L'état partagé crée des dépendances invisibles entre les tests. Dans notre exemple, le résultat de test_another_increment dépend directement de l'exécution préalable de test_increment. Cette interdépendance viole un principe fondamental des tests : chaque test devrait pouvoir s'exécuter de manière isolée.

Ces dépendances peuvent se manifester de manière particulièrement insidieuse :

  • Les tests peuvent réussir ou échouer selon leur ordre d'exécution
  • Un échec peut provenir d'effets de bord d'un test précédent, compliquant considérablement le débogage
  • La maintenance devient plus difficile car modifier un test peut affecter le comportement d'autres tests

Pour maintenir une suite de tests robuste, voici les pratiques recommandées :

  1. Adopter par défaut le scope function

Ce scope garantit que chaque test reçoit une nouvelle instance de la fixture, préservant l'isolation des tests.

  1. Réserver les scopes plus larges à des cas très spécifiques
  2. Documenter explicitement l'utilisation des scopes élargis
  3. Protéger les données partagées

Si un scope élargi est inévitable, assurez-vous que les données partagées ne peuvent pas être modifiées accidentellement par les tests.

La règle d'or reste l'indépendance des tests : quel que soit le scope choisi, chaque test doit pouvoir s'exécuter seul, dans n'importe quel ordre, sans que son résultat en soit affecté. Cette indépendance est essentielle pour maintenir une suite de tests fiable et maintenable sur le long terme.

Conclusion

Dans cette deuxième partie consacrée à pytest, nous avons exploré l'organisation et la structure d'une suite de tests professionnelle.
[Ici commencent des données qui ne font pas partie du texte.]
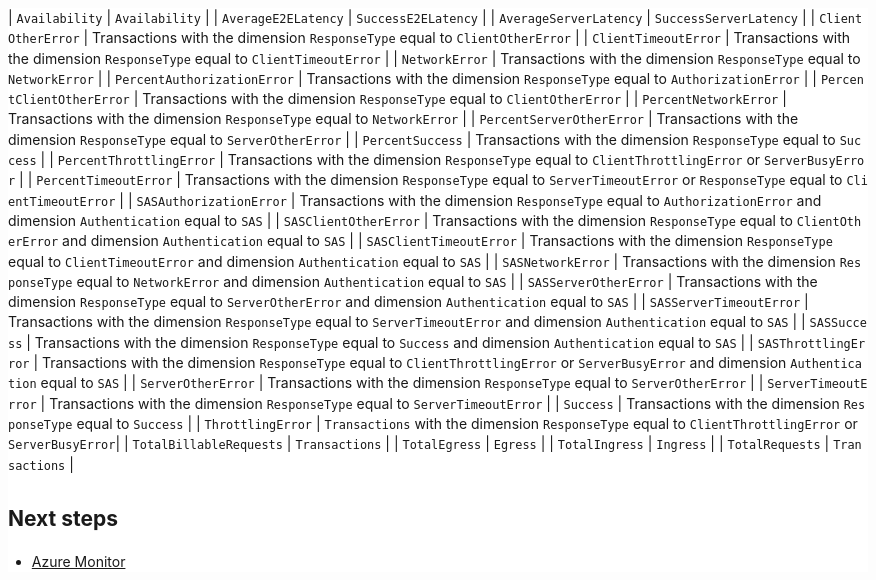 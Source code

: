 | `Availability` | `Availability` |
| `AverageE2ELatency` | `SuccessE2ELatency` |
| `AverageServerLatency` | `SuccessServerLatency` |
| `ClientOtherError` | Transactions with the dimension `ResponseType` equal to `ClientOtherError` |
| `ClientTimeoutError` | Transactions with the dimension `ResponseType` equal to `ClientTimeoutError` |
| `NetworkError` | Transactions with the dimension `ResponseType` equal to `NetworkError` |
| `PercentAuthorizationError` | Transactions with the dimension `ResponseType` equal to `AuthorizationError` |
| `PercentClientOtherError` | Transactions with the dimension `ResponseType` equal to `ClientOtherError` |
| `PercentNetworkError` | Transactions with the dimension `ResponseType` equal to `NetworkError` |
| `PercentServerOtherError` | Transactions with the dimension `ResponseType` equal to `ServerOtherError` |
| `PercentSuccess` | Transactions with the dimension `ResponseType` equal to `Success` |
| `PercentThrottlingError` | Transactions with the dimension `ResponseType` equal to `ClientThrottlingError` or `ServerBusyError` |
| `PercentTimeoutError` | Transactions with the dimension `ResponseType` equal to `ServerTimeoutError` or `ResponseType` equal to `ClientTimeoutError` |
| `SASAuthorizationError` | Transactions with the dimension `ResponseType` equal to `AuthorizationError` and dimension `Authentication` equal to `SAS` |
| `SASClientOtherError` | Transactions with the dimension `ResponseType` equal to `ClientOtherError` and dimension `Authentication` equal to `SAS` |
| `SASClientTimeoutError` | Transactions with the dimension `ResponseType` equal to `ClientTimeoutError` and dimension `Authentication` equal to `SAS` |
| `SASNetworkError` | Transactions with the dimension `ResponseType` equal to `NetworkError` and dimension `Authentication` equal to `SAS` |
| `SASServerOtherError` | Transactions with the dimension `ResponseType` equal to `ServerOtherError` and dimension `Authentication` equal to `SAS` |
| `SASServerTimeoutError` | Transactions with the dimension `ResponseType` equal to `ServerTimeoutError` and dimension `Authentication` equal to `SAS` |
| `SASSuccess` | Transactions with the dimension `ResponseType` equal to `Success` and dimension `Authentication` equal to `SAS` |
| `SASThrottlingError` | Transactions with the dimension `ResponseType` equal to `ClientThrottlingError` or `ServerBusyError` and dimension `Authentication` equal to `SAS` |
| `ServerOtherError` | Transactions with the dimension `ResponseType` equal to `ServerOtherError` |
| `ServerTimeoutError` | Transactions with the dimension `ResponseType` equal to `ServerTimeoutError` |
| `Success` | Transactions with the dimension `ResponseType` equal to `Success` |
| `ThrottlingError` | `Transactions` with the dimension `ResponseType` equal to `ClientThrottlingError` or `ServerBusyError`|
| `TotalBillableRequests` | `Transactions` |
| `TotalEgress` | `Egress` |
| `TotalIngress` | `Ingress` |
| `TotalRequests` | `Transactions` |

## Next steps

- [Azure Monitor](../../azure-monitor/overview.md)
De la structuration du code à l'utilisation des fixtures et des décorateurs, nous avons vu comment construire des tests robustes et maintenables. Ces pratiques et outils vous permettront d'adapter vos tests à tout type de projet, du plus simple au plus complexe.

Dans le prochain article, nous plongerons dans le monde du mocking et des pratiques avancées avec pytest, pour compléter votre maîtrise de cet outil.